[Stored data entries]
* * * *

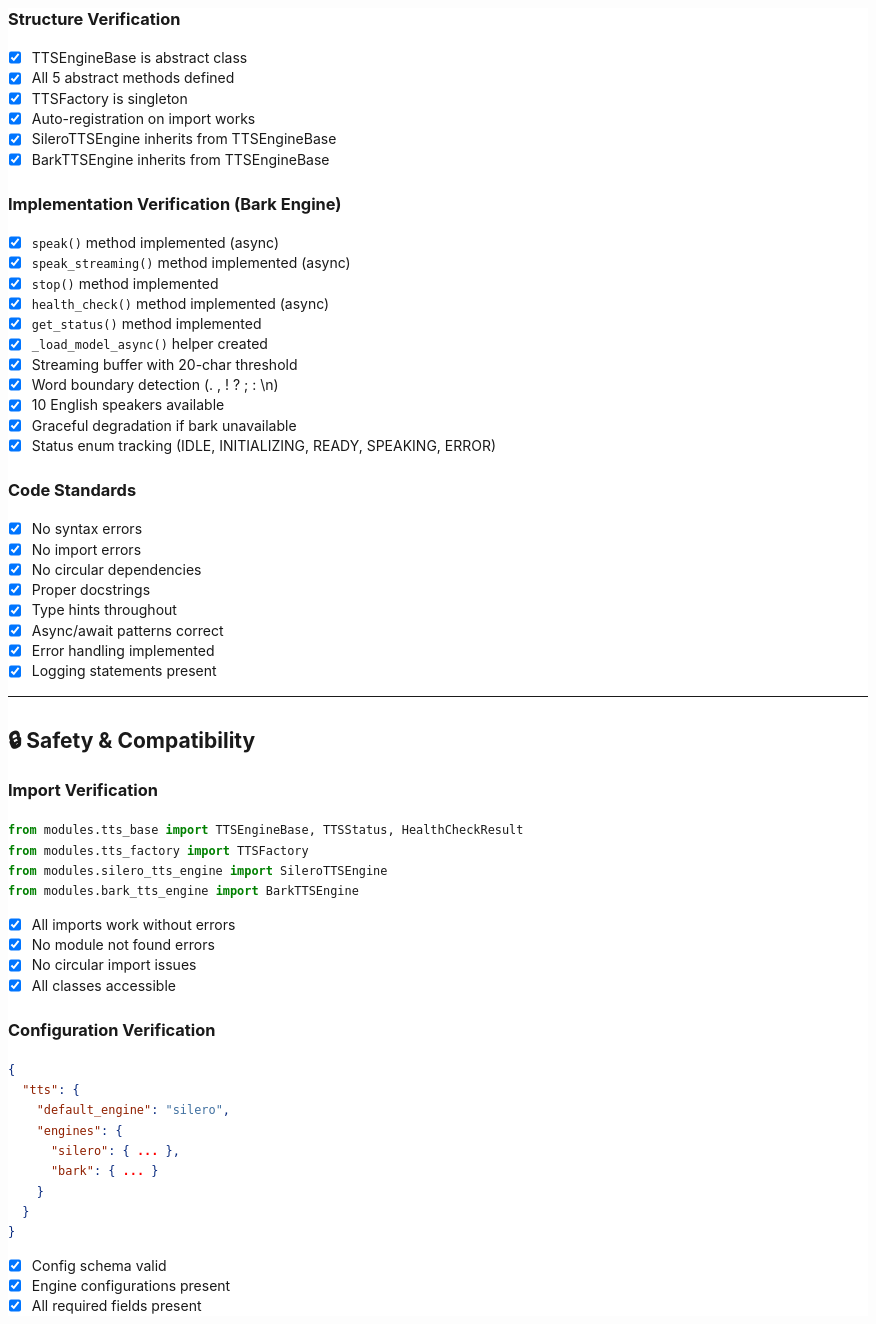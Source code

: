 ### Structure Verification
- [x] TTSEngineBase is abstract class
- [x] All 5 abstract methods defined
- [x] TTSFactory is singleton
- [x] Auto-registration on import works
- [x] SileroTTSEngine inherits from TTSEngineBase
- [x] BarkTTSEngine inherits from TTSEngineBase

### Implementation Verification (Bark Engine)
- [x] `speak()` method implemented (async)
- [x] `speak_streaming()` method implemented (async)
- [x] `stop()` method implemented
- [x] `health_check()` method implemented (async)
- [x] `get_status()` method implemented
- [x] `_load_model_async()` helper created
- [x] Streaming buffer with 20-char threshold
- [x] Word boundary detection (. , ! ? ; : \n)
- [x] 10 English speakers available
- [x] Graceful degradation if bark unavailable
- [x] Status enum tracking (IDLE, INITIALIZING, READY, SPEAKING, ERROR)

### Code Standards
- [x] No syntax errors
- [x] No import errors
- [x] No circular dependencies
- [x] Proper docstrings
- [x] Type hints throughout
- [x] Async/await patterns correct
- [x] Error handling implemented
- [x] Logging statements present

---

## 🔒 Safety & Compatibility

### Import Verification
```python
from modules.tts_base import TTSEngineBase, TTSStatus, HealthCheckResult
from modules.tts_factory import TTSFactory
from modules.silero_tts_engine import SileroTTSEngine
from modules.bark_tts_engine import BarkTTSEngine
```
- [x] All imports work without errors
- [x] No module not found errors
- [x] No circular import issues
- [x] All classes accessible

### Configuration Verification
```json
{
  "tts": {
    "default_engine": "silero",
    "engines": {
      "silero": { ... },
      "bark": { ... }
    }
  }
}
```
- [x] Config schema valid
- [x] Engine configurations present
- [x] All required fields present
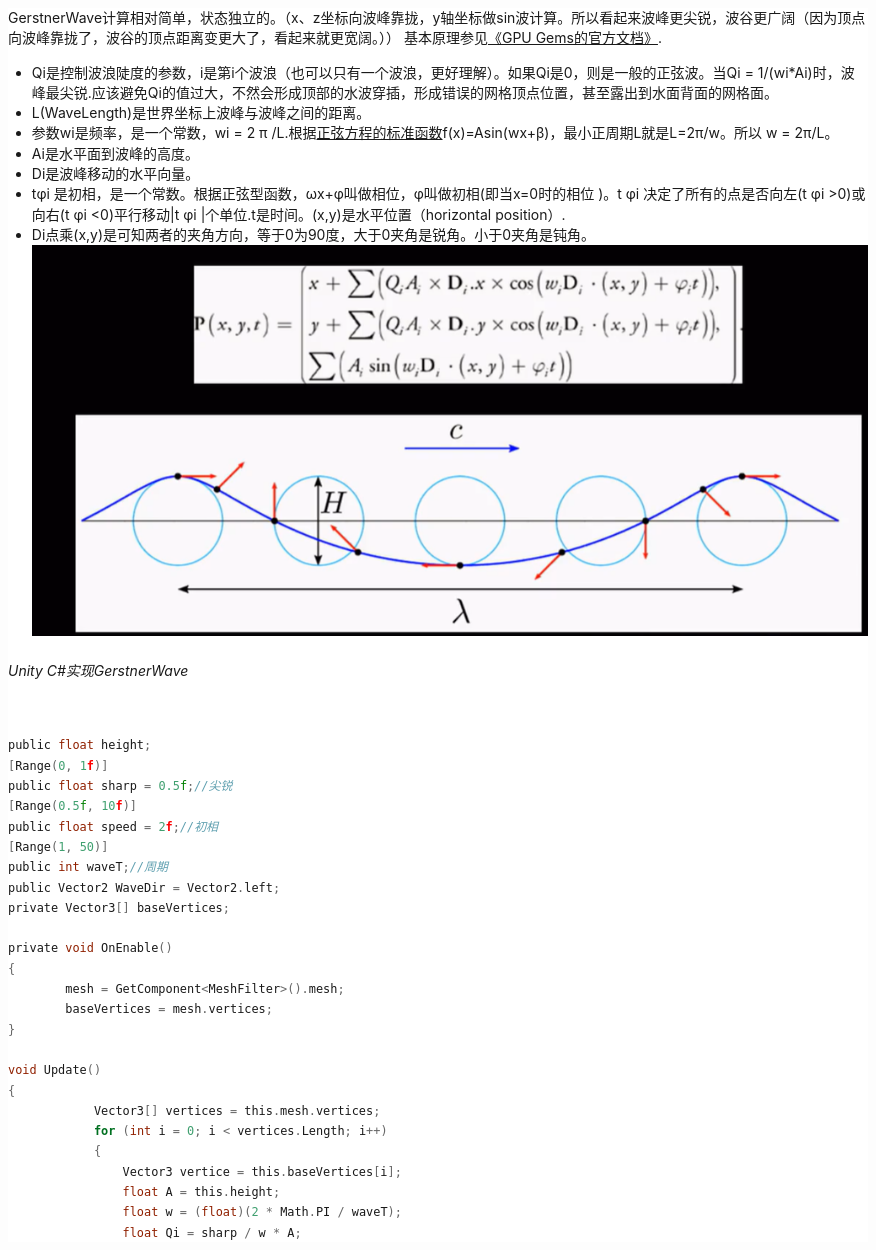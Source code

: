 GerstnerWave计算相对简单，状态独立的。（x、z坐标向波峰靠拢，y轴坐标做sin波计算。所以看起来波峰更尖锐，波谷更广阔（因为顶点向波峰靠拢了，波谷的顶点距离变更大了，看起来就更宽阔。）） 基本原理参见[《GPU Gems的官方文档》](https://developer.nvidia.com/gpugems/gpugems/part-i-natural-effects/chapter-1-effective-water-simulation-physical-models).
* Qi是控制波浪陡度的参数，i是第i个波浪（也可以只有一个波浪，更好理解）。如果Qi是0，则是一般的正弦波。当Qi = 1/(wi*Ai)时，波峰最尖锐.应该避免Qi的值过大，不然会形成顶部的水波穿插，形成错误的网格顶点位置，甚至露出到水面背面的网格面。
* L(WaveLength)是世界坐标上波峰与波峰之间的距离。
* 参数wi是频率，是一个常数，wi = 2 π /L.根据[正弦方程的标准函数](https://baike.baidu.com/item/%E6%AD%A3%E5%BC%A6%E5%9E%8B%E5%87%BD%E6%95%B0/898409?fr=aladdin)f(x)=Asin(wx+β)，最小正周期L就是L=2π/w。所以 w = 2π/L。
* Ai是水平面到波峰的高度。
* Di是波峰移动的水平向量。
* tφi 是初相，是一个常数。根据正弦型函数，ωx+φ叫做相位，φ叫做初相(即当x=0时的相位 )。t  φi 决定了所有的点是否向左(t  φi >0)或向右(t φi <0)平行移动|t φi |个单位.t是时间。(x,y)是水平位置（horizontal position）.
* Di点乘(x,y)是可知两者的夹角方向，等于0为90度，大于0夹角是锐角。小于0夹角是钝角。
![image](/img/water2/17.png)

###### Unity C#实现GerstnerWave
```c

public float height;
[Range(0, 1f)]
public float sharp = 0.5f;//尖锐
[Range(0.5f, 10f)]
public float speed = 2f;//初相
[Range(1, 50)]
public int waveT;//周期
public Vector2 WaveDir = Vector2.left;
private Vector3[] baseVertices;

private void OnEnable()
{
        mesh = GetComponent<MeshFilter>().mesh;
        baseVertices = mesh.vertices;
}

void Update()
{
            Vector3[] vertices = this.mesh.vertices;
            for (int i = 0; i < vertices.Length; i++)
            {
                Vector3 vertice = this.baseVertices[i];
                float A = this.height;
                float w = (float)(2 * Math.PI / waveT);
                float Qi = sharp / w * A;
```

* * * *

**REQUIRED WORK:**
Given the records above, reproduce precisely and only the lines between the line holding "- [x] All 5 abstract methods defined" and the line holding "- [x] All classes accessible", inclusive.

**REPLY TO THE EXERCISE:**
- [x] All 5 abstract methods defined
- [x] TTSFactory is singleton
- [x] Auto-registration on import works
- [x] SileroTTSEngine inherits from TTSEngineBase
- [x] BarkTTSEngine inherits from TTSEngineBase

### Implementation Verification (Bark Engine)
- [x] `speak()` method implemented (async)
- [x] `speak_streaming()` method implemented (async)
- [x] `stop()` method implemented
- [x] `health_check()` method implemented (async)
- [x] `get_status()` method implemented
- [x] `_load_model_async()` helper created
- [x] Streaming buffer with 20-char threshold
- [x] Word boundary detection (. , ! ? ; : \n)
- [x] 10 English speakers available
- [x] Graceful degradation if bark unavailable
- [x] Status enum tracking (IDLE, INITIALIZING, READY, SPEAKING, ERROR)

### Code Standards
- [x] No syntax errors
- [x] No import errors
- [x] No circular dependencies
- [x] Proper docstrings
- [x] Type hints throughout
- [x] Async/await patterns correct
- [x] Error handling implemented
- [x] Logging statements present

---

## 🔒 Safety & Compatibility

### Import Verification
```python
from modules.tts_base import TTSEngineBase, TTSStatus, HealthCheckResult
from modules.tts_factory import TTSFactory
from modules.silero_tts_engine import SileroTTSEngine
from modules.bark_tts_engine import BarkTTSEngine
```
- [x] All imports work without errors
- [x] No module not found errors
- [x] No circular import issues
- [x] All classes accessible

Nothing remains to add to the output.